Work to be completed
Up to and including the line that contains "Module needed and", write out every line of the entries exactly, beginning with the first. Omit the pictures.

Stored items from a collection
* * *
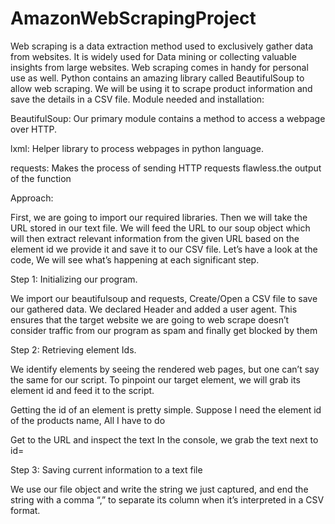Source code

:# AmazonWebScrapingProject

Web scraping is a data extraction method used to exclusively gather data from websites. It is widely used for Data mining or collecting valuable insights from large websites. Web scraping comes in handy for personal use as well. Python contains an amazing library called BeautifulSoup to allow web scraping. We will be using it to scrape product information and save the details in a CSV file.
Module needed and installation:

BeautifulSoup: Our primary module contains a method to access a webpage over HTTP.

lxml: Helper library to process webpages in python language.

requests: Makes the process of sending HTTP requests flawless.the output of the function


Approach:



First, we are going to import our required libraries.
Then we will take the URL stored in our text file.
We will feed the URL to our soup object which will then extract relevant information from the given URL
based on the element id we provide it and save it to our CSV file.
Let’s have a look at the code, We will see what’s happening at each significant step.

Step 1: Initializing our program.

We import our beautifulsoup and requests, Create/Open a CSV file to save our gathered data. We declared Header and added a user agent. This ensures that the target website we are going to web scrape doesn’t consider traffic from our program as spam and finally get blocked by them

Step 2: Retrieving element Ids.

We identify elements by seeing the rendered web pages, but one can’t say the same for our script.  To pinpoint our target element, we will grab its element id and feed it to the script. 

Getting the id of an element is pretty simple. Suppose I need the element id of the products name, All I have to do 

Get to the URL and inspect the text
In the console, we grab the text next to id=

Step 3: Saving current information to a text file



We use our file object and write the string we just captured, and end the string with a comma “,” to separate its column when it’s interpreted in a CSV format.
* * *
Task result
Source code

:# AmazonWebScrapingProject

Web scraping is a data extraction method used to exclusively gather data from websites. It is widely used for Data mining or collecting valuable insights from large websites. Web scraping comes in handy for personal use as well. Python contains an amazing library called BeautifulSoup to allow web scraping. We will be using it to scrape product information and save the details in a CSV file.
Module needed and installation:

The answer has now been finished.